Mit „Migration“ veröffentlichte Bonobo vor wenigen Tagen sein sechstes Studio-Album. Das Motto könnte lauten: Alles bleibt anders. Noch immer gibt es tiefenentspannte Instrumentalmusik, in der man sich perfekt verlieren kann. Allerdings erweitert der Musiker den Horizont, verwebt afrikanische Klänge und lässt seine Stücke noch größer, breiter und vor allem tiefer erklingen.

Doch eins nach dem anderen. Denn tatsächlich finden sich auf vier Stücken doch Vocal-Beiträge. Unter anderem von Rhye oder Nick Murphy, ehemals Chet Faker. Natürlich bestimmen weiterhin die Instrumentale die Richtung, in die es geht. Und die ist immer weniger Trip-Hop – dies deutete sich ja bereits durch die vorangegangenen Alben an.

Simon Green alias Bonobo beschäftigt sich auf dem Album mit Identität und Migration: Wo befindet sich jemandes Heimat? Nachdem man die Platte gehört hat, macht das durchaus Sinn. Wer wissen will wie das klingt, weiß was er zu tun hat. Persönliches Highlight: „Bambro Koyo Ganda“ mit der marokkanischen Band Innov Gnawa.

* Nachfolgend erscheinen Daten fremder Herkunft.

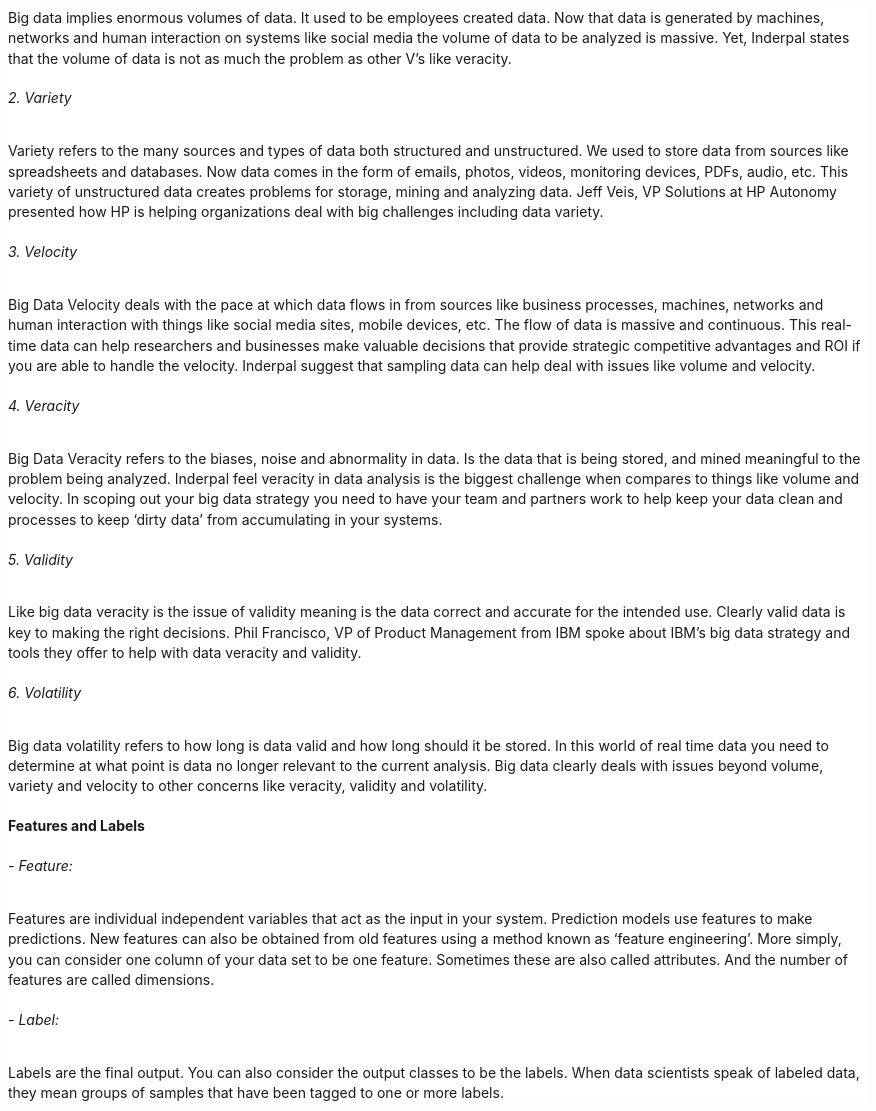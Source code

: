 Big data implies enormous volumes of data. It used to be employees created data. Now that data is generated by machines, networks and human interaction on systems like social media the volume of data to be analyzed is massive. Yet, Inderpal states that the volume of data is not as much the problem as other V’s like veracity.


###### 2. Variety

Variety refers to the many sources and types of data both structured and unstructured. We used to store data from sources like spreadsheets and databases. Now data comes in the form of emails, photos, videos, monitoring devices, PDFs, audio, etc. This variety of unstructured data creates problems for storage, mining and analyzing data. Jeff Veis, VP Solutions at HP Autonomy presented how HP is helping organizations deal with big challenges including data variety.

###### 3. Velocity

Big Data Velocity deals with the pace at which data flows in from sources like business processes, machines, networks and human interaction with things like social media sites, mobile devices, etc. The flow of data is massive and continuous. This real-time data can help researchers and businesses make valuable decisions that provide strategic competitive advantages and ROI if you are able to handle the velocity. Inderpal suggest that sampling data can help deal with issues like volume and velocity.

###### 4. Veracity

Big Data Veracity refers to the biases, noise and abnormality in data. Is the data that is being stored, and mined meaningful to the problem being analyzed. Inderpal feel veracity in data analysis is the biggest challenge when compares to things like volume and velocity. In scoping out your big data strategy you need to have your team and partners work to help keep your data clean and processes to keep ‘dirty data’ from accumulating in your systems.

###### 5. Validity

Like big data veracity is the issue of validity meaning is the data correct and accurate for the intended use. Clearly valid data is key to making the right decisions. Phil Francisco, VP of Product Management from IBM spoke about IBM’s big data strategy and tools they offer to help with data veracity and validity.

###### 6. Volatility

Big data volatility refers to how long is data valid and how long should it be stored. In this world of real time data you need to determine at what point is data no longer relevant to the current analysis.
Big data clearly deals with issues beyond volume, variety and velocity to other concerns like veracity, validity and volatility.

#### Features and Labels
###### - Feature:
Features are individual independent variables that act as the input in your system. Prediction models use features to make predictions. New features can also be obtained from old features using a method known as ‘feature engineering’. More simply, you can consider one column of your data set to be one feature. Sometimes these are also called attributes. And the number of features are called dimensions.

###### - Label:
Labels are the final output. You can also consider the output classes to be the labels. When data scientists speak of labeled data, they mean groups of samples that have been tagged to one or more labels.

Unter den meisten Drums, Percussions und Instrumenten gibt es noch weitere Layer, die für eine unglaubliche Tiefe sorgen. Zunächst fällt es einem gar nicht weiter auf. Man ist ganz im Song. Und dann, wie bei einem guten Film, entdeckt man noch eine weitere Handlungsebene. Das macht das Hören von „Migration“ noch ein Stück spannender.

Der Pressetext behauptet, „Migration“ wäre das bisher beste Bonobo-Album. Dem stimme ich zu. Das Album ist tiefschichtig, abwechslungsreich, spannend und anspruchsvoll produziert. Absolute Empfehlung!